He de confesar que le tengo una especial inquina a José María Aznar, porque me parece una persona, amén de mediocre, de lo más mezquino, ruín y miserable (y a las pruebas me remito, y luego comentaré una de muestra), que nunca habría podido soñar con llegar tan alto como llegó, y que no habría llegado de no ser por un cúmulo de circunstancias fruto más del azar que de su valía personal.

Y había hecho firme propósito de no hablar de él, por entender que ya es una página pasada en la Historia de este país que es mejor olvidar, pero hete aquí que me encuentro que la prensa de hoy recoge la exaltación pública efectuada ayer por Mariano Rajoy de su figura, constatación evidente de que el hombrecillo insufrible, adecuado apelativo acuñado por Manolo Saco en sus a veces bruscos pero casi siempre acertados comentarios en 20 minutos, todavía manda, y mucho, en el principal partido de la oposición.

Por eso no puedo por menos que compartir con vosotros algunos pasajes del libro de memorias de Xabier Arzallus que con el título de Así fue debió ser presentado ayer en la Universidad de Barcelona, y que el Cuaderno Dominical de El Periódico de Catalunya recogía en su edición del pasado domingo 16 de octubre (no pongo un enlace directo al pdf que allí se encuentra porque es necesario el registro para acceder a él, aunque el registro es gratuito).
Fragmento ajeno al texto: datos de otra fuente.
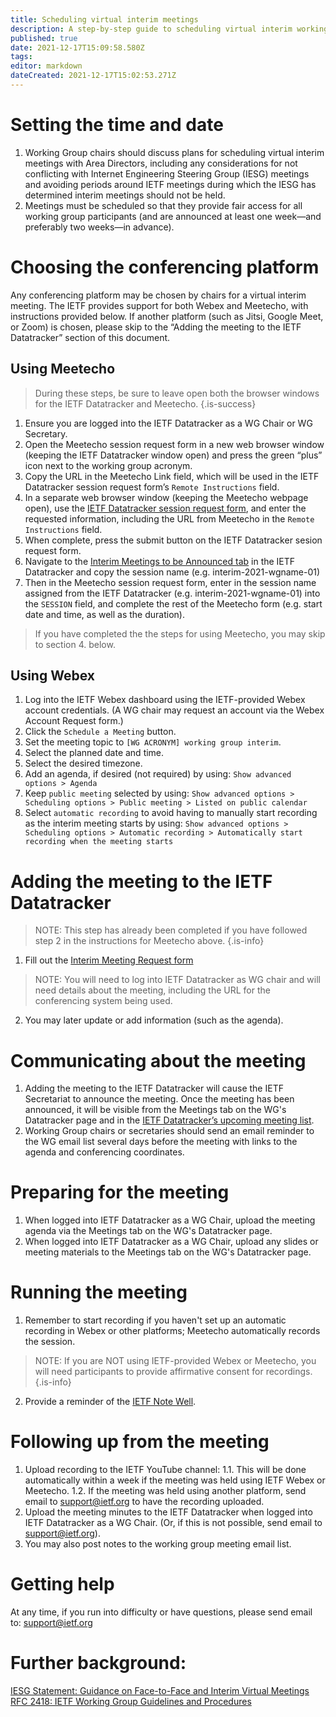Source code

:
 ```yaml
---
title: Scheduling virtual interim meetings
description: A step-by-step guide to scheduling virtual interim working group meetings. 
published: true
date: 2021-12-17T15:09:58.580Z
tags: 
editor: markdown
dateCreated: 2021-12-17T15:02:53.271Z
---
```


# Setting the time and date
1. Working Group chairs should discuss plans for scheduling virtual interim meetings with Area Directors, including any considerations for not conflicting with Internet Engineering Steering Group (IESG) meetings and avoiding periods around IETF meetings during which the IESG has determined interim meetings should not be held.
2. Meetings must be scheduled so that they provide fair access for all working group participants (and are announced at least one week—and preferably two weeks—in advance).
# Choosing the conferencing platform
Any conferencing platform may be chosen by chairs for a virtual interim meeting. The IETF provides support for both Webex and Meetecho, with instructions provided below. If another platform (such as Jitsi, Google Meet, or Zoom) is chosen, please skip to the “Adding the meeting to  the IETF Datatracker” section of this document.
## Using Meetecho
> During these steps, be sure to leave open both the browser windows for the IETF Datatracker and Meetecho.
{.is-success}
1. Ensure you are logged into the IETF Datatracker as a WG Chair or WG Secretary.
2. Open the Meetecho session request form in a new web browser window (keeping the IETF Datatracker window open) and press the green “plus” icon next to the working group acronym.
3. Copy the URL in the Meetecho Link field, which will be used in the IETF Datatracker session request form’s `Remote Instructions` field. 
4. In a separate web browser window (keeping the Meetecho webpage open), use the [IETF Datatracker session request form](https://datatracker.ietf.org/meeting/interim/request), and enter the requested information, including the URL from Meetecho in the `Remote Instructions` field.
5. When complete, press the submit button on the IETF Datatracker sesion request form.
6. Navigate to the [Interim Meetings to be Announced tab](https://datatracker.ietf.org/meeting/interim/announce) in the IETF Datatracker and copy the session name (e.g. interim-2021-wgname-01)
7. Then in the Meetecho session request form, enter in the session name assigned from the IETF Datatracker (e.g. interim-2021-wgname-01) into the `SESSION` field, and complete the rest of the Meetecho form (e.g. start date and time, as well as the duration).
> If you have completed the the steps for using Meetecho, you may skip to section 4. below.
## Using Webex
1. Log into the IETF Webex dashboard using the IETF-provided Webex account credentials. (A WG chair may request an account via the Webex Account Request form.)
2. Click the `Schedule a Meeting` button.
3. Set the meeting topic to `[WG ACRONYM] working group interim`.
4. Select the planned date and  time.
5. Select the desired timezone.
6. Add an agenda, if desired (not required) by using: `Show advanced options > Agenda`
7. Keep `public meeting` selected by using: `Show advanced options > Scheduling options > Public meeting > Listed on public calendar`
8. Select `automatic recording` to avoid having to manually start recording as the interim meeting starts by using:
`Show advanced options > Scheduling options > Automatic recording > Automatically start recording when the meeting starts`

# Adding the meeting to the IETF Datatracker 
> NOTE: This step has already been completed if you have followed step 2 in the instructions for Meetecho above.
{.is-info}

1. Fill out the [Interim Meeting Request form](https://datatracker.ietf.org/meeting/interim/request/)
> NOTE: You will need to log into IETF Datatracker as WG chair and will need details about the meeting, including the URL for the conferencing system being used.
2. You may later update or add information (such as the agenda).

# Communicating about the meeting
1. Adding the meeting to the IETF Datatracker will cause the IETF Secretariat to announce the meeting. Once the meeting has been announced, it will be visible from the Meetings tab on the WG's Datatracker page and in the [IETF Datatracker’s upcoming meeting list](https://datatracker.ietf.org/meeting/upcoming).
2. Working Group chairs or secretaries should send an email reminder to the WG email list several days before the meeting with links to the agenda and conferencing coordinates.


# Preparing for the meeting
1. When logged into IETF Datatracker as a WG Chair, upload the meeting agenda via the Meetings tab on the WG's Datatracker page.
2. When logged into IETF Datatracker as a WG Chair, upload any slides or meeting materials to the Meetings tab on the WG's Datatracker page.


# Running the meeting
1. Remember to start recording if you haven't set up an automatic recording in Webex or other platforms; Meetecho automatically records the session.
> NOTE: If you are NOT using IETF-provided Webex or Meetecho, you will need participants to provide affirmative consent for recordings.
{.is-info}

2. Provide a reminder of the [IETF Note Well](https://www.ietf.org/about/note-well/).


# Following up from the meeting
1. Upload recording to the IETF YouTube channel: 
1.1. This will be done automatically within a week if the meeting was held using IETF Webex or Meetecho.
1.2. If the meeting was held using another platform, send email to support@ietf.org to have the recording uploaded.
3. Upload the meeting minutes to the  IETF Datatracker when logged into IETF Datatracker as a WG Chair. (Or, if this is not possible, send email to support@ietf.org).
3. You may also post notes to the working group meeting email list.


# Getting help
At any time, if you run into difficulty or have questions, please send email to: support@ietf.org 

# Further background:
[IESG Statement: Guidance on Face-to-Face and Interim Virtual Meetings](https://www.ietf.org/about/groups/iesg/statements/interim-meetings-guidance-2016-01-16/)
[RFC 2418: IETF Working Group Guidelines and Procedures](https://datatracker.ietf.org/doc/html/rfc2418)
No es que Xabier Arzallus sea santo de mi devoción, porque las ha hecho y dicho muy gordas, pero en mi escala se encuentra algo por encima del susodicho Aznar (cosa por otra parte bastante fácil).

En el libro cuenta cosas como la fascinación que Aznar sintió por él en un determinado momento:

Lo de Aznar con mi persona alcanzó extremos realmente

patológicos. Un miembro de su Gobierno me dijo: ‘Hubo un momento

en que tuvo más confianza contigo que con nosotros’.

¡Hay que ver, como cambiaron luego las cosas, y lo que Aznar y los suyos han llegado a decir de Arzallus!

También nos habla de la gran capacidad intelectual de Aznar:

No te aportaba ningún análisis de nada, no proponía nada. Supongo

que tendría una riquísima vida interior, para compensar.

Y nos explica por qué Aznar quiso los votos del PNV para la investidura y el alto precio que por ellos pagó:

No sé por qué Aznar tenía tanto empeño en lograr nuestro voto para

su investidura, pero el caso es que lo tenía y no dudó en pagar un precio

relativamente alto para lograrlo

Alguien nos contó que toda su obsesión era conseguir tantos votos

como los que logró Felipe González cuando fue investido presidente.

Esto no es nuevo, siempre hemos sabido que este individuo era un acomplejado a quien la sombra de Felipe González persiguió durante largo tiempo. Y por culpa de su complejo (el mismo que le llevó a invertir dinero público para conseguir una medalla), no dudó en pagar un alto precio, que además no pagó él, sinó que pagamos todos. Pero claro, era un momento en que los vascos y catalanes eran buenos (aunque antes habían sido malos y luego volvieron a serlo).

Y para ilustrar su sectarismo, aquí está lo que le dijo al jesuita José María Martín Patino:

A Martín Patino lo habían invitado los de Elkarri para alguno de sus actos. Y como él es un hombre muy abierto [...], les dijo que sí.

Al cabo de cierto tiempo, Martín Patino coincidió con Aznar en un acto. [...] Estaba ya en su segundo mandato.

Y se acercó a Martín Patino y le dijo: ‘Me han dicho que usted participa en no sé qué de Elkarri’.

Y el otro respondió: ‘Pues sí’.

Y entonces Aznar le espetó: ‘Usted recibe una subvención que le concede el Gobierno en concepto de… (y le citó de qué era). Pues olvídese de esa subvención’.

Como digo, insufrible hasta el infinito.